The Boy Who Fell Off the Mayflower, or John Howland’s Good Fortune, by P.J. Lynch; Candlewick Press, $17.99, 64 pages, ages 7-10.

Here’s a Thanksgiving story that fully examines the adventure, faith, luck, and unity that defined the Pilgrims’ early days in America. Award-winning author and illustrator P.J. Lynch’s latest children’s book focuses on the life of John Howland (c.1591-1672), an indentured servant who sailed aboard the Mayflower and eventually became the executive assistant to John Carver, New Plymouth County’s first governor.

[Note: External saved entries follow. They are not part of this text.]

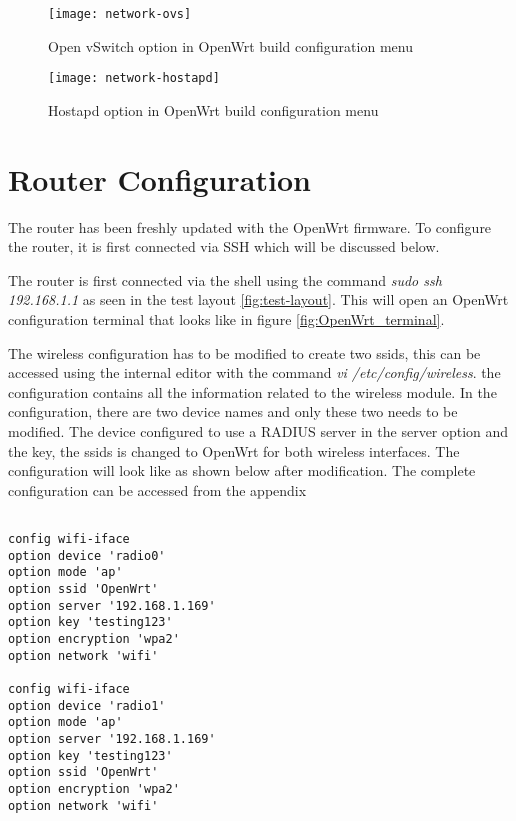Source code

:   \begin{figure}[H]
 	\centering
 	\texttt{[image: network-ovs]}
 	\caption {Open vSwitch option in OpenWrt build configuration menu}
 	\label{fig:openvswitch}
 	\vspace{-10pt}
 \end{figure}

 \begin{figure}[H]
	\centering
	\texttt{[image: network-hostapd]}
	\caption {Hostapd option in OpenWrt build configuration menu}
	\label{fig:hostapd}
	\vspace{-10pt}
\end{figure}
\section{Router Configuration}
The router has been freshly updated with the OpenWrt firmware. To configure the router, it is first connected via SSH which will be discussed below.

The router is first connected via the shell using the command \textit{sudo ssh 192.168.1.1} as seen in the test layout \ref{fig:test-layout}. This will open an OpenWrt configuration terminal that looks like in figure \ref{fig:OpenWrt_terminal}.

The wireless configuration has to be modified to create two ssids, this can be accessed using the internal editor with the command \textit{vi /etc/config/wireless}. the configuration contains all the information related to the wireless module. In the configuration, there are two device names and only these two needs to be modified. The device configured to use a RADIUS server in the server option and the key, the ssids is changed to OpenWrt for both wireless interfaces. The configuration will look like as shown below after modification. The complete configuration can be accessed from the appendix 

	\begin{lstlisting}

config wifi-iface
option device 'radio0'
option mode 'ap'
option ssid 'OpenWrt'
option server '192.168.1.169'
option key 'testing123'
option encryption 'wpa2'
option network 'wifi'

config wifi-iface
option device 'radio1'
option mode 'ap'
option server '192.168.1.169'
option key 'testing123'
option ssid 'OpenWrt'
option encryption 'wpa2'
option network 'wifi'
\end{lstlisting}


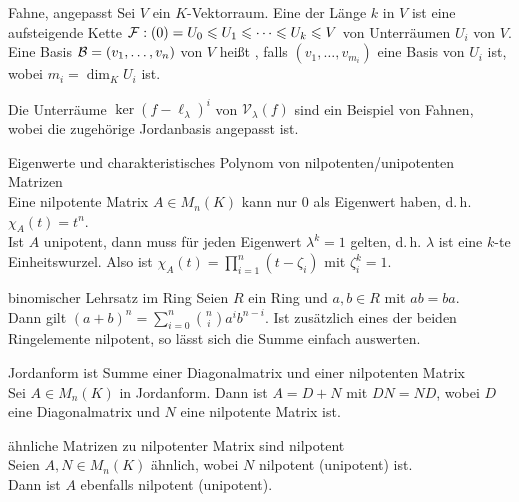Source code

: \begin{Def}{Fahne, angepasst}
    Sei $V$ ein $K$-Vektorraum.
    Eine  der Länge $k$ in $V$ ist eine aufsteigende
    Kette $\mathcal{F}: (0) = U_0 \leqslant U_1 \leqslant \dotsb \leqslant U_k \leqslant V$ von
    Unterräumen $U_i$ von $V$. \\
    Eine Basis $\mathcal{B} = (v_1, \dotsc, v_n)$ von $V$ heißt
    , falls
    $(v_1, \dotsc, v_{m_i})$ eine Basis von $U_i$ ist, wobei
    $m_i = \dim_K U_i$ ist.
\end{Def}

Die Unterräume $\ker(f - \ell_\lambda)^i$ von $\mathcal{V}_\lambda(f)$
sind ein Beispiel von Fahnen, wobei die zugehörige Jordanbasis angepasst ist.

\begin{Lemma}{Eigenwerte und charakteristisches Polynom von
             nilpotenten/unipotenten Matrizen} \\
    Eine nilpotente Matrix $A \in M_n(K)$ kann nur $0$ als Eigenwert haben,
    d.\,h. $\chi_A(t) = t^n$. \\
    Ist $A$ unipotent, dann muss für jeden Eigenwert $\lambda^k = 1$ gelten,
    d.\,h. $\lambda$ ist eine $k$-te Einheitswurzel.
    Also ist $\chi_A(t) = \prod_{i=1}^n (t - \zeta_i)$ mit $\zeta_i^k = 1$.
\end{Lemma}

\begin{Lemma}{binomischer Lehrsatz im Ring}
    Seien $R$ ein Ring und $a, b \in R$ mit $ab = ba$. \\
    Dann gilt $(a + b)^n = \sum_{i=0}^n \binom{n}{i} a^i b^{n-i}$.
    Ist zusätzlich eines der beiden Ringelemente nilpotent, so lässt
    sich die Summe einfach auswerten.
\end{Lemma}

\begin{Lemma}{Jordanform ist Summe einer Diagonalmatrix und einer
              nilpotenten Matrix} \\
    Sei $A \in M_n(K)$ in Jordanform.
    Dann ist $A = D + N$ mit $DN = ND$, wobei $D$ eine Diagonalmatrix und
    $N$ eine nilpotente Matrix ist.
\end{Lemma}

\begin{Lemma}{ähnliche Matrizen zu nilpotenter Matrix sind nilpotent} \\
    Seien $A, N \in M_n(K)$ ähnlich, wobei $N$ nilpotent (unipotent) ist. \\
    Dann ist $A$ ebenfalls nilpotent (unipotent).
\end{Lemma}

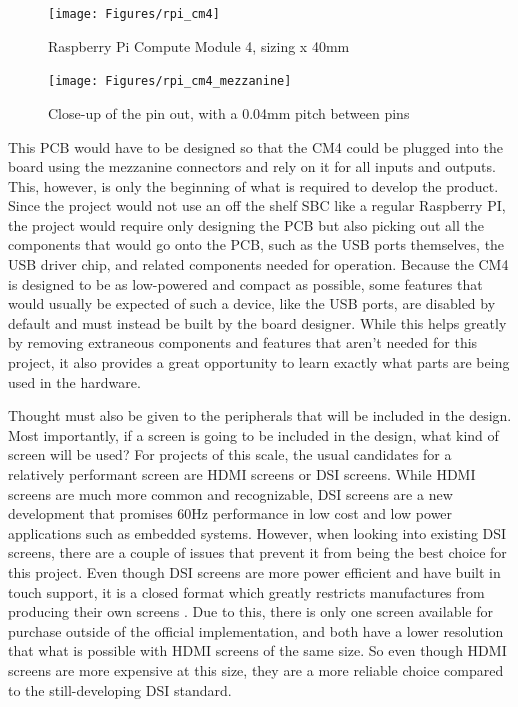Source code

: \begin{figure}[h]
  \centering
  \begin{minipage}{0.45\textwidth}
    \centering
    \texttt{[image: Figures/rpi\_cm4]}
    \captionsetup{width=.75\linewidth}
    \caption[Raspberry Pi Compute Module 4]{Raspberry Pi Compute Module 4, sizing x 40mm}
    \label{fig:rpi_cm4}
  \end{minipage}\hfill
  \begin{minipage}{0.45\textwidth}
    \centering
    \texttt{[image: Figures/rpi\_cm4\_mezzanine]}
    \captionsetup{width=.75\linewidth}
    \caption[Raspberry Pi Compute Module 4 Pin out]{Close-up of the pin out, with a 0.04mm pitch between pins}
    \label{fig:rpi_cm4_mezzanine}
  \end{minipage}
\end{figure}

This PCB would have to be designed so that the CM4 could be plugged into the board using the mezzanine connectors and rely on it for all inputs and outputs.
This, however, is only the beginning of what is required to develop the product.
Since the project would not use an off the shelf SBC like a regular Raspberry PI, the project would require only designing the PCB but also picking out all the components that would go onto the PCB, such as the USB ports themselves, the USB driver chip, and related components needed for operation.
Because the CM4 is designed to be as low-powered and compact as possible, some features that would usually be expected of such a device, like the USB ports, are disabled by default and must instead be built by the board designer.
While this helps greatly by removing extraneous components and features that aren't needed for this project, it also provides a great opportunity to learn exactly what parts are being used in the hardware.

Thought must also be given to the peripherals that will be included in the design.
Most importantly, if a screen is going to be included in the design, what kind of screen will be used?
For projects of this scale, the usual candidates for a relatively performant screen are HDMI screens or DSI screens.
While HDMI screens are much more common and recognizable, DSI screens are a new development that promises 60Hz performance in low cost and low power applications such as embedded systems.
However, when looking into existing DSI screens, there are a couple of issues that prevent it from being the best choice for this project.
Even though DSI screens are more power efficient and have built in touch support, it is a closed format which greatly restricts manufactures from producing their own screens \cite{dsi_vs_hdmi}.
Due to this, there is only one screen available for purchase outside of the official implementation, and both have a lower resolution that what is possible with HDMI screens of the same size.
So even though HDMI screens are more expensive at this size, they are a more reliable choice compared to the still-developing DSI standard.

Told in the first person, the fictionalized account of Howland’s crossing takes on a dramatic sense of urgency–England’s Separatist church members (they weren’t pilgrims yet) were being jailed and harassed, and though they had found religious asylum in Holland, church members feared a war with Spain would again put their community in peril.

Lynch details a journey that seems doomed from the get-go (the Mayflower’s sister ship, the Speedwell, never even crossed the Atlantic), and at times it looks like the group won’t make it. (Re-read the title. Howland actually fell off the Mayflower during a storm. That historical nugget inspired Lynch to write the book.) Though originally headed for Virginia, fierce storms bobbled the ship two hundred miles off course, to Cape Cod, where the weary travelers set ashore, where another adventure of survival awaited. Lynch’s gouache paintings expertly capture both the squalor of London and the wilderness of New England. (This is the first book Lynch has both written and illustrated.) Samoset, Squanto, and the great Wampanoag sachem Massasoit are also richly rendered, highlighting the peace these groups enjoyed throughout Howland’s long life. The feast scene is particularly warm, especially after reading about the unforgiving first winter. (Nearly half the settlers died, and lodgings were little more than canvas stretched wooden frames.) The Boy Who Fell Off the Mayflower also provides surprisingly relevant food for thought in our current debates over refugees seeking religious asylum. The author’s notes and bibliography offer further resources for learning more about this pivotal moment in history.